Prototype uranium battery reimagines nuclear waste as energy storage.

Converting a global stockpile of nuclear byproduct into a novel form of energy storage, researchers at the Japan Atomic Energy Agency (JAEA) have developed the world's first rechargeable battery powered by depleted uranium – a prototype that reimagines radioactive waste as a potential asset for future energy systems.

Undergoing a complex and carefully managed preparation process before entering a reactor, nuclear fuel typically begins as enriched uranium formed into ceramic pellets and sealed within metal fuel rods. Once installed, these assemblies remain in operation for roughly three to six years, during which only a small fraction of the uranium's total energy potential is consumed.

Despite retaining more than 95% of its original energy content, spent fuel is removed once the buildup of byproducts interferes with the chain reaction needed to sustain power generation.

This untapped energy remains locked within what is conventionally classified as waste – a long-standing constraint of the nuclear fuel cycle now drawing renewed attention as researchers explore new ways to turn discarded material into a viable source of power storage.

Before uranium can be used to generate power, it must first go through a process that increases its concentration so it can function inside a reactor in the first place. This process – known as enrichment – leaves behind a dense gray powder called depleted uranium: chemically stable, weakly radioactive, and produced in far greater quantities than most people realize.

Over decades of fuel preparation, more than 1.7 million metric tons of this material have built up globally, including over 17,600 metric tons in Japan alone.

Once enriched fuel is placed in a reactor, it typically remains in use for three to six years before being removed as spent nuclear fuel – highly radioactive, thermally hot, and subject to strict handling and storage protocols.

After nearly 70 years of global reactor use, the total volume of spent fuel produced would fill only a single football field stacked about 10 yards (30 feet) high – a compact footprint, given the scale of energy it has delivered and the long-term challenge it continues to pose.

Now, in a development that reframes the value of this largely untapped byproduct, the JAEA has developed a prototype battery powered by depleted uranium, marking the first time nuclear material has been directly repurposed as a rechargeable energy source.
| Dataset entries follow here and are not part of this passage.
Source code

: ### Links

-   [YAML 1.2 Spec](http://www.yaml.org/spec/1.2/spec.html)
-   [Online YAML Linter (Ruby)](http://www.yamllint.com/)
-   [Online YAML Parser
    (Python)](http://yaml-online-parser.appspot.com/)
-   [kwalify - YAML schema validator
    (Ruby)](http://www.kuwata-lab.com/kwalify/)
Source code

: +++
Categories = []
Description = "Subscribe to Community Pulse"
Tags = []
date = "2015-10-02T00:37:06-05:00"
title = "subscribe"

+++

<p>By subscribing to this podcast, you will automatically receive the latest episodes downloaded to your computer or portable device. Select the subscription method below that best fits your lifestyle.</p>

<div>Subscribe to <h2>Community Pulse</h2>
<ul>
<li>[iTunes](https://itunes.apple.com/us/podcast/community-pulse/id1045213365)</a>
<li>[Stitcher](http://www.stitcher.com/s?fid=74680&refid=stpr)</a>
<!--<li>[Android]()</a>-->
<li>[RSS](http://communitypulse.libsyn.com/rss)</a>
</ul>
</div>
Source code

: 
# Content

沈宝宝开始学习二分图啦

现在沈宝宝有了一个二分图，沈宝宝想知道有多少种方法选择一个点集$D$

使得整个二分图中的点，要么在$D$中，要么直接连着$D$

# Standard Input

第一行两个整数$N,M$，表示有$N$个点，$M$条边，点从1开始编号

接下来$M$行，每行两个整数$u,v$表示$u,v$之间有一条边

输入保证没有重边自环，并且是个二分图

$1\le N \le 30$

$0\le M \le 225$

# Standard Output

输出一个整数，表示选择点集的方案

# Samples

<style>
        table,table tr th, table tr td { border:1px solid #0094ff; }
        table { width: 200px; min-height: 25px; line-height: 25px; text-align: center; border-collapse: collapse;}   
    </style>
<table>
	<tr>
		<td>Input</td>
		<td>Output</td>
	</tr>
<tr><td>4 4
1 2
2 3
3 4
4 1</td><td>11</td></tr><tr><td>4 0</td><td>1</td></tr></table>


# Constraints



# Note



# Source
"To utilise DU as a new resource, the concept of rechargeable batteries using uranium as an active material was proposed in the early 2000s," JAEA noted. "However, no studies were reporting the specific performance of the assembled uranium rechargeable batteries."

Operating on a principle similar to conventional batteries, the design generates electricity through chemical reactions between an anode and cathode – only here, the uranium itself serves as the active medium.

"If uranium rechargeable batteries are increased in capacity and put to practical use, the large amount of DU stored in Japan will become a new resource for output controls in the electricity supply grid derived from renewable energy, thereby contributing to the realization of a decarbonized society," JAEA continued.

Roughly the size of a deck of cards, the uranium-powered prototype is designed to deliver a stable output of 1.3 volts – comparable to a standard AA battery – and has already undergone 10 complete charge and discharge cycles without measurable performance loss. JAEA said it is now aiming to increase the capacity of uranium storage batteries (the amount of electricity they can store) by circulating the electrolyte.

"Specifically, we will be examining whether it is possible to increase capacity by increasing the amount of circulating electrolyte and the concentration of uranium and iron, and what the optimal materials are for the electrodes and membranes that make up the storage battery," JAEA said. "If we are successful in increasing the capacity of uranium storage batteries and put them to practical use and implemented in society using depleted uranium stored in Japan, we can expect them to play new roles such as adjusting supply and demand for mega solar power plants."

Testing remains at an early stage, with further evaluation needed to assess durability, performance under load, and long-term stability.

Also, because uranium is involved, even in its depleted form, concerns over radiation exposure, shielding, and handling remain central. Although significantly less radioactive than enriched fuel, depleted uranium still emits ionizing radiation and, according to the researchers, will remain confined to controlled environments for the foreseeable future.

Extensive testing over several years will be necessary before the technology can be considered for broader applications.

If future testing proves successful, one potential application could involve renewable energy storage – where the need for durable, high-capacity systems continues to limit the scalability of intermittent sources like solar and wind.

While any such use remains distant, the concept of converting a nuclear byproduct into grid support infrastructure introduces a new dimension to both waste management and battery innovation.